Mr. Smith calls these transferable votes "Assets." His system allowed 
voters to assign fractional votes to as many candidates as the voters 
cared to empower. My own variation on this is Fractional Approval 
Asset Voting, which is much simpler to implement: the ballot is a 
standard ballot, same as is used for Plurality or Approval. One may 
vote for one candidate, in which case that candidate receives one 
vote as an asset. And one may vote for N candidates, in which case 
each candidate receives 1/N votes.

Single-winner, FAAV would, I think, be quite interesting. It would 
convert an election method into a deliberative one. Asset Voting, in 
general, is a variation on delegable proxy, used for a single 
election. (It is delegable proxy if candidates receiving votes may 
then assign these votes to another, who may then reassign them, etc. 
That is, if the votes are like assets, transferable at the sole 
discretion of the possessor.)

However, for PR, FAAV gets *very* interesting. Consider this scheme:

We are attempting to create an assembly with N members, each of whom 
will exercise equal voting power. (DP generally does not set this 
limitation when used directly for governance, but there is a certain 
appeal to peer assemblies.)

V Voters assign their votes to candidates as in FAAV. The quota is V/N.
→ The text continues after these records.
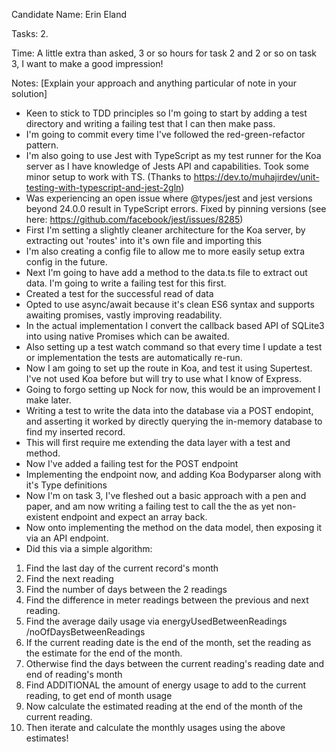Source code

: Candidate Name: Erin Eland

Tasks: 2.

Time: A little extra than asked, 3 or so hours for task 2 and 2 or so on task 3, I want to make a good impression!

Notes:
[Explain your approach and anything particular of note in your solution]
- Keen to stick to TDD principles so I'm going to start by adding a test directory and writing a failing test that I can then make pass.
- I'm going to commit every time I've followed the red-green-refactor pattern.
- I'm also going to use Jest with TypeScript as my test runner for the Koa server as I have knowledge of Jests API and capabilities. Took some minor setup to work with TS. (Thanks to https://dev.to/muhajirdev/unit-testing-with-typescript-and-jest-2gln)
- Was experiencing an open issue where @types/jest and jest versions beyond 24.0.0 result in TypeScript errors. Fixed by pinning versions (see here: https://github.com/facebook/jest/issues/8285)
- First I'm setting a slightly cleaner architecture for the Koa server, by extracting out 'routes' into it's own file and importing this
- I'm also creating a config file to allow me to more easily setup extra config in the future.
- Next I'm going to have add a method to the data.ts file to extract out data. I'm going to write a failing test for this first.
- Created a test for the successful read of data
- Opted to use async/await because it's clean ES6 syntax and supports awaiting promises, vastly improving readability.
- In the actual implementation I convert the callback based API of SQLite3 into using native Promises which can be awaited.
- Also setting up a test watch command so that every time I update a test or implementation the tests are automatically re-run.
- Now I am going to set up the route in Koa, and test it using Supertest. I've not used Koa before but will try to use what I know of Express.
- Going to forgo setting up Nock for now, this would be an improvement I make later.
- Writing a test to write the data into the database via a POST endopint, and asserting it worked by directly querying the in-memory database to find my inserted record.
- This will first require me extending the data layer with a test and method.
- Now I've added a failing test for the POST endpoint
- Implementing the endpoint now, and adding Koa Bodyparser along with it's Type definitions
- Now I'm on task 3, I've fleshed out a basic approach with a pen and paper, and am now writing a failing test to call the the as yet non-existent endpoint and expect an array back.
- Now onto implementing the method on the data model, then exposing it via an API endpoint.
- Did this via a simple algorithm:
1. Find the last day of the current record's month
2. Find the next reading
3. Find the number of days between the 2 readings
4. Find the difference in meter readings between the previous and next reading.
5. Find the average daily usage via energyUsedBetweenReadings /noOfDaysBetweenReadings
6. If the current reading date is the end of the month, set the reading as the estimate for the end of the month.
7. Otherwise find the days between the current reading's reading date and end of reading's month
8. Find ADDITIONAL the amount of energy usage to add to the current reading, to get end of month usage
9. Now calculate the estimated reading at the end of the month of the current reading.
10. Then iterate and calculate the monthly usages using the above estimates!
Any candidate receiving this number of votes or more is elected, or, 
alternatively, may directly appoint members of the assembly, using 
V/N of his or her assets to do so. (Proposals have been made that 
candidates would publish assignment lists in advance; however, while 
candidates should be free to do this, they similarly should be free 
*not* to do it. Voters can then decide whether such promises are 
important. Personally, I'd rather pick *one* person whom I trust, or 
perhaps a small group, and leave it to them. I can then focus on 
finding the single candidate whom I most trust. This candidate then 
becomes *my* personal representative, and functions as such, directly 
or indirectly through those the candidate has chosen.)

Now, this gets interesting: when transferring votes, candidates 
transfer them in precinct blocks. For this to work, a certain small 
wastage of votes is required; however, in my view, the benefits would 
far outweigh this small loss. I'm not going to go into the math of 
wastage; but I would assume that only complete blocks would end up 
being assigned to each representative. The point, of course, is that 
voters will know exactly whom they elected. Because of secret ballot, 
the representatives won't know, unless the voters tell them, but the 
voters will, of course, know what precinct they voted at. This, also, 
is public record.

This is, in effect, gerrymandering on the fly. Candidates assembling 
votes will be assembly districts. Districts need not be contiguous, 
they might, for example, represent other kinds of constituencies: 
auto workers, for example, in Michigan, to give a stereotypical example.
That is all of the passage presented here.